Filed under: email, language technology, research, science
Posted by: Andrew Lampert
In exciting news, the proposal for an Enhanced Messaging Workshop at AAAI 2008 was recently accepted, thanks to the efforts of Tessa Lau, Vitor Carvalho and Mark Dredze. I’m especially excited to be a member of the program committee for the workshop!
The main aim of the workshop is to provide a focus for people working on email and other messaging technologies. In some ways this is what I think Conference on Email and Anti-Spam (CEAS) could have (and perhaps should have) been, but in recent years, CEAS seems to have been heavily focused on the anti-spam aspect of email, at the apparent expense of work more focused on HCI, NLP, AI and so on. Sensing this gap, the Enhanced Messaging Workshop is also hoping to set a multi-year agenda of important research goals for the field of email research and messaging technologies more generally.

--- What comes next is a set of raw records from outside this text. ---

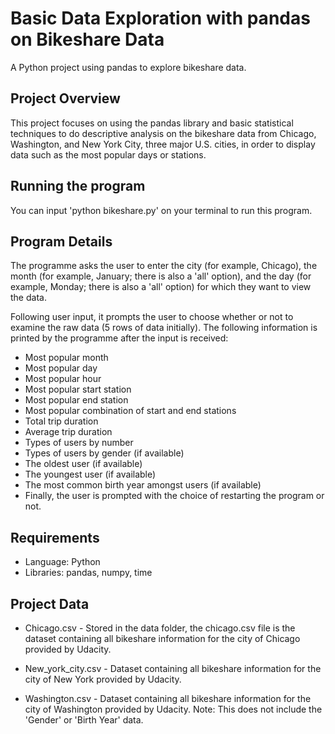 # Basic Data Exploration with pandas on Bikeshare Data
A Python project using pandas to explore bikeshare data.

## Project Overview
This project focuses on using the pandas library and basic statistical techniques to do descriptive analysis on the bikeshare data from Chicago, Washington, and New York City, three major U.S. cities, in order to display data such as the most popular days or stations.

## Running the program
You can input 'python bikeshare.py' on your terminal to run this program.

## Program Details
The programme asks the user to enter the city (for example, Chicago), the month (for example, January; there is also a 'all' option), and the day (for example, Monday; there is also a 'all' option) for which they want to view the data.

Following user input, it prompts the user to choose whether or not to examine the raw data (5 rows of data initially). The following information is printed by the programme after the input is received:

- Most popular month
- Most popular day
- Most popular hour
- Most popular start station
- Most popular end station
- Most popular combination of start and end stations
- Total trip duration
- Average trip duration
- Types of users by number
- Types of users by gender (if available)
- The oldest user (if available)
- The youngest user (if available)
- The most common birth year amongst users (if available)
- Finally, the user is prompted with the choice of restarting the program or not.

## Requirements
- Language: Python 
- Libraries: pandas, numpy, time

## Project Data
- Chicago.csv - Stored in the data folder, the chicago.csv file is the dataset containing all bikeshare information for the city of Chicago provided by Udacity.

- New_york_city.csv - Dataset containing all bikeshare information for the city of New York provided by Udacity.

- Washington.csv - Dataset containing all bikeshare information for the city of Washington provided by Udacity. Note: This does not include the 'Gender' or 'Birth Year' data.
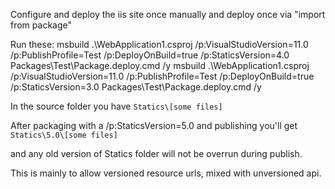 Configure and deploy the iis site once manually and deploy once via "import from package"

Run these:
msbuild  .\WebApplication1.csproj /p:VisualStudioVersion=11.0 /p:PublishProfile=Test /p:DeployOnBuild=true /p:StaticsVersion=4.0
Packages\Test\Package.deploy.cmd /y
msbuild  .\WebApplication1.csproj /p:VisualStudioVersion=11.0 /p:PublishProfile=Test /p:DeployOnBuild=true /p:StaticsVersion=3.0
Packages\Test\Package.deploy.cmd /y


In the source folder you have 
`Statics\[some files]`

After packaging with a /p:StaticsVersion=5.0 and publishing you'll get 
`Statics\5.0\[some files]`

and any old version of Statics folder will not be overrun during publish.

This is mainly to allow versioned resource urls, mixed with unversioned api.
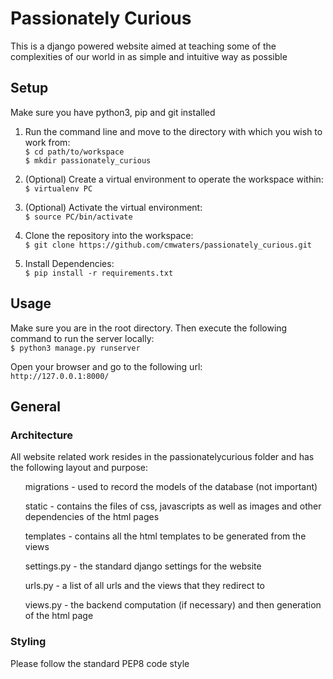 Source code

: # Passionately Curious

This is a django powered website aimed at teaching some of the complexities of our world in 
as simple and intuitive way as possible

## Setup

Make sure you have python3, pip and git installed

1. Run the command line and move to the directory with which you wish to work from: \
`$ cd path/to/workspace` \
`$ mkdir passionately_curious`

2. (Optional) Create a virtual environment to operate the workspace within: \
`$ virtualenv PC`

3. (Optional) Activate the virtual environment: \
`$ source PC/bin/activate`

4. Clone the repository into the workspace: \
`$ git clone https://github.com/cmwaters/passionately_curious.git`

5. Install Dependencies: \
`$ pip install -r requirements.txt`

## Usage

Make sure you are in the root directory. Then execute the following command to run the server locally: \
`$ python3 manage.py runserver`

Open your browser and go to the following url: \
`http://127.0.0.1:8000/`

## General

### Architecture

All website related work resides in the passionatelycurious folder and has the following layout and purpose:
<ul>migrations - used to record the models of the database (not important)</ul>
<ul>static - contains the files of css, javascripts as well as images and other dependencies of the html pages</ul>
<ul>templates - contains all the html templates to be generated from the views</ul>
<ul>settings.py - the standard django settings for the website</ul>
<ul>urls.py - a list of all urls and the views that they redirect to</ul>
<ul>views.py - the backend computation (if necessary) and then generation of the html page</ul>

### Styling

Please follow the standard PEP8 code style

For anyone interested, here’s an introduction to the purposes of the workshop from the Call For Participation:
With the rise of the digital workplace, email has become a ubiquitous tool in the office and a primary means of communication. Email’s growth has created new opportunities and challenges for a large variety of artificial intelligence research, focusing an increasing amount of academic and industrial research on email issues. Research seeks to enhance the email user experience by addressing email overload or to learn from email social patterns. Recent papers have dealt with email triage, activity management, email prioritization, summarization, topic tracking, sorting, leak detection, social network analysis, and enhanced intelligent interfaces. The wide spectrum of email research has appeared in a variety of conferences. The growing interest in email has left a fractured community spread through many sub-areas, a particularly important problem for this type of work since all research is aimed at improving a single application.

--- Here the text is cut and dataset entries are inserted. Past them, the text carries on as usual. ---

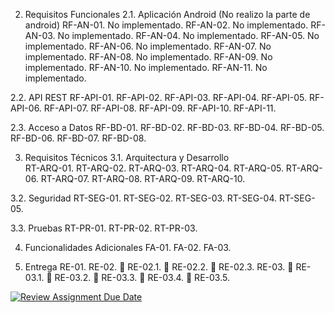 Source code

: 2. Requisitos Funcionales
  2.1. Aplicación Android (No realizo la parte de android)
    RF-AN-01. No implementado.
    RF-AN-02. No implementado.
    RF-AN-03. No implementado.
    RF-AN-04. No implementado.
    RF-AN-05. No implementado.
    RF-AN-06. No implementado.
    RF-AN-07. No implementado.
    RF-AN-08. No implementado.
    RF-AN-09. No implementado.
    RF-AN-10. No implementado.
    RF-AN-11. No implementado.

  2.2. API REST
    RF-API-01. 
    RF-API-02. 
    RF-API-03. 
    RF-API-04. 
    RF-API-05. 
    RF-API-06. 
    RF-API-07. 
    RF-API-08. 
    RF-API-09. 
    RF-API-10. 
    RF-API-11. 

  2.3. Acceso a Datos
    RF-BD-01. 
    RF-BD-02. 
    RF-BD-03. 
    RF-BD-04. 
    RF-BD-05. 
    RF-BD-06. 
    RF-BD-07. 
    RF-BD-08. 

3. Requisitos Técnicos
  3.1. Arquitectura y Desarrollo   
    RT-ARQ-01. 
    RT-ARQ-02. 
    RT-ARQ-03. 
    RT-ARQ-04. 
    RT-ARQ-05. 
    RT-ARQ-06. 
    RT-ARQ-07. 
    RT-ARQ-08. 
    RT-ARQ-09.
    RT-ARQ-10.

  3.2. Seguridad
    RT-SEG-01. 
    RT-SEG-02.
    RT-SEG-03.
    RT-SEG-04. 
    RT-SEG-05. 

  3.3. Pruebas
    RT-PR-01. 
    RT-PR-02. 
    RT-PR-03. 

4. Funcionalidades Adicionales
  FA-01.
  FA-02.
  FA-03.

5. Entrega
  RE-01.
  RE-02. 
   RE-02.1. 
   RE-02.2. 
   RE-02.3. 
  RE-03. 
   RE-03.1. 
   RE-03.2. 
   RE-03.3. 
   RE-03.4. 
   RE-03.5.


[![Review Assignment Due Date](https://classroom.github.com/assets/deadline-readme-button-22041afd0340ce965d47ae6ef1cefeee28c7c493a6346c4f15d667ab976d596c.svg)](https://classroom.github.com/a/O1oNnYGo)
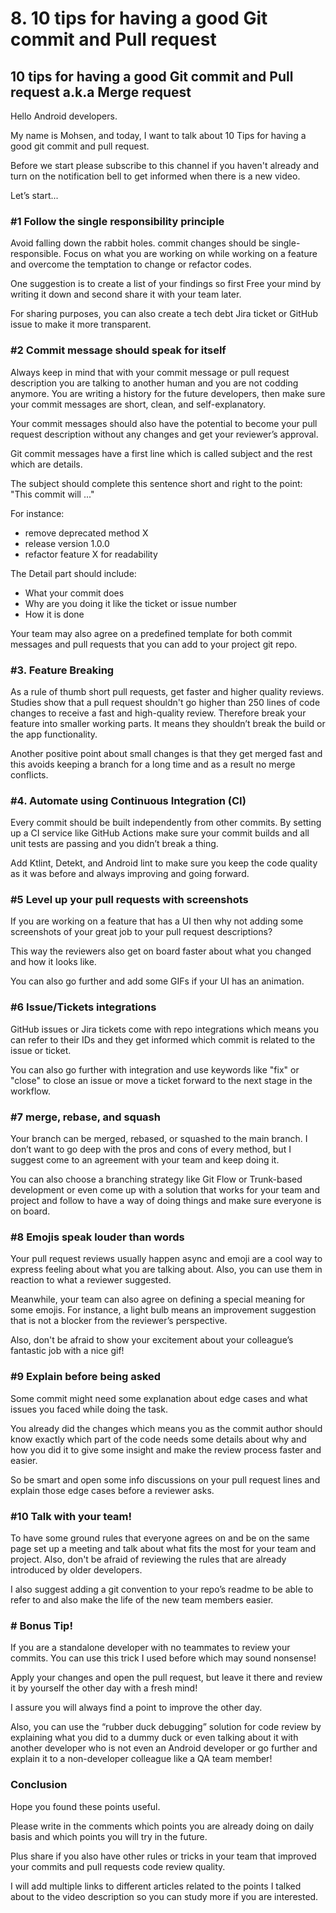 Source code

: # 8. 10 tips for having a good Git commit and Pull request

## 10 tips for having a good Git commit and Pull request a.k.a Merge request

Hello Android developers.

My name is Mohsen, and today, I want to talk about 10 Tips for having a good git commit and pull request.

Before we start please subscribe to this channel if you haven't already and turn on the notification bell to get informed when there is a new video.

Let’s start...

### #1 Follow the single responsibility principle&#x20;

Avoid falling down the rabbit holes. commit changes should be single-responsible. Focus on what you are working on while working on a feature and overcome the temptation to change or refactor codes.

One suggestion is to create a list of your findings so first Free your mind by writing it down and second share it with your team later.

For sharing purposes, you can also create a tech debt Jira ticket or GitHub issue to make it more transparent.

### #2 Commit message should speak for itself

Always keep in mind that with your commit message or pull request description you are talking to another human and you are not codding anymore. You are writing a history for the future developers, then make sure your commit messages are short, clean, and self-explanatory.

Your commit messages should also have the potential to become your pull request description without any changes and get your reviewer’s approval.

Git commit messages have a first line which is called subject and the rest which are details.

The subject should complete this sentence short and right to the point: "This commit will ..."

For instance:

* remove deprecated method X
* release version 1.0.0
* refactor feature X for readability

The Detail part should include:

* What your commit does
* Why are you doing it like the ticket or issue number
* How it is done

Your team may also agree on a predefined template for both commit messages and pull requests that you can add to your project git repo.

### #3. Feature Breaking

As a rule of thumb short pull requests, get faster and higher quality reviews. Studies show that a pull request shouldn't go higher than 250 lines of code changes to receive a fast and high-quality review. Therefore break your feature into smaller working parts. It means they shouldn’t break the build or the app functionality.

Another positive point about small changes is that they get merged fast and this avoids keeping a branch for a long time and as a result no merge conflicts.

### #4. Automate using Continuous Integration (CI)

Every commit should be built independently from other commits. By setting up a CI service like GitHub Actions make sure your commit builds and all unit tests are passing and you didn’t break a thing.

Add Ktlint, Detekt, and Android lint to make sure you keep the code quality as it was before and always improving and going forward.

### #5 Level up your pull requests with screenshots

If you are working on a feature that has a UI then why not adding some screenshots of your great job to your pull request descriptions?

This way the reviewers also get on board faster about what you changed and how it looks like.

You can also go further and add some GIFs if your UI has an animation.

### #6 Issue/Tickets integrations

GitHub issues or Jira tickets come with repo integrations which means you can refer to their IDs and they get informed which commit is related to the issue or ticket.

You can also go further with integration and use keywords like "fix" or "close" to close an issue or move a ticket forward to the next stage in the workflow.

### #7 merge, rebase, and squash

Your branch can be merged, rebased, or squashed to the main branch. I don’t want to go deep with the pros and cons of every method, but I suggest come to an agreement with your team and keep doing it.

You can also choose a branching strategy like Git Flow or Trunk-based development or even come up with a solution that works for your team and project and follow to have a way of doing things and make sure everyone is on board.

### #8 Emojis speak louder than words

Your pull request reviews usually happen async and emoji are a cool way to express feeling about what you are talking about. Also, you can use them in reaction to what a reviewer suggested.

Meanwhile, your team can also agree on defining a special meaning for some emojis. For instance, a light bulb means an improvement suggestion that is not a blocker from the reviewer’s perspective.

Also, don't be afraid to show your excitement about your colleague’s fantastic job with a nice gif!

### #9 Explain before being asked

Some commit might need some explanation about edge cases and what issues you faced while doing the task.&#x20;

You already did the changes which means you as the commit author should know exactly which part of the code needs some details about why and how you did it to give some insight and make the review process faster and easier.

So be smart and open some info discussions on your pull request lines and explain those edge cases before a reviewer asks.

### #10 Talk with your team!

To have some ground rules that everyone agrees on and be on the same page set up a meeting and talk about what fits the most for your team and project. Also, don't be afraid of reviewing the rules that are already introduced by older developers.

I also suggest adding a git convention to your repo’s readme to be able to refer to and also make the life of the new team members easier.

### # Bonus Tip!

If you are a standalone developer with no teammates to review your commits. You can use this trick I used before which may sound nonsense!

Apply your changes and open the pull request, but leave it there and review it by yourself the other day with a fresh mind!

I assure you will always find a point to improve the other day.

Also, you can use the “rubber duck debugging” solution for code review by explaining what you did to a dummy duck or even talking about it with another developer who is not even an Android developer or go further and explain it to a non-developer colleague like a QA team member!



### Conclusion

Hope you found these points useful.

Please write in the comments which points you are already doing on daily basis and which points you will try in the future.



Plus share if you also have other rules or tricks in your team that improved your commits and pull requests code review quality.



I will add multiple links to different articles related to the points I talked about to the video description so you can study more if you are interested.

The Workshop on Enhanced Messaging at AAAI 2008 brings together researchers working on solutions for email and other forms of web messaging from many subfields of AI as well as soliciting participation from the broader community. We will discuss recent progress in the field and share research experiences. The community will outline existing problems in email and construct major research objectives for the next few years. We expect this workshop to be an important step towards building a community structure that will open channels of communication and collaboration as we move forward.
The workshop is aiming to appeal to both academic and industrial researchers (you might notice that Gabor Cselle, VP of Engineering at Xobni, is on the Program Committee too), so if you work at all in the email or messaging space, please have a look at the Call For Participation and consider submitting a paper, poster or demo.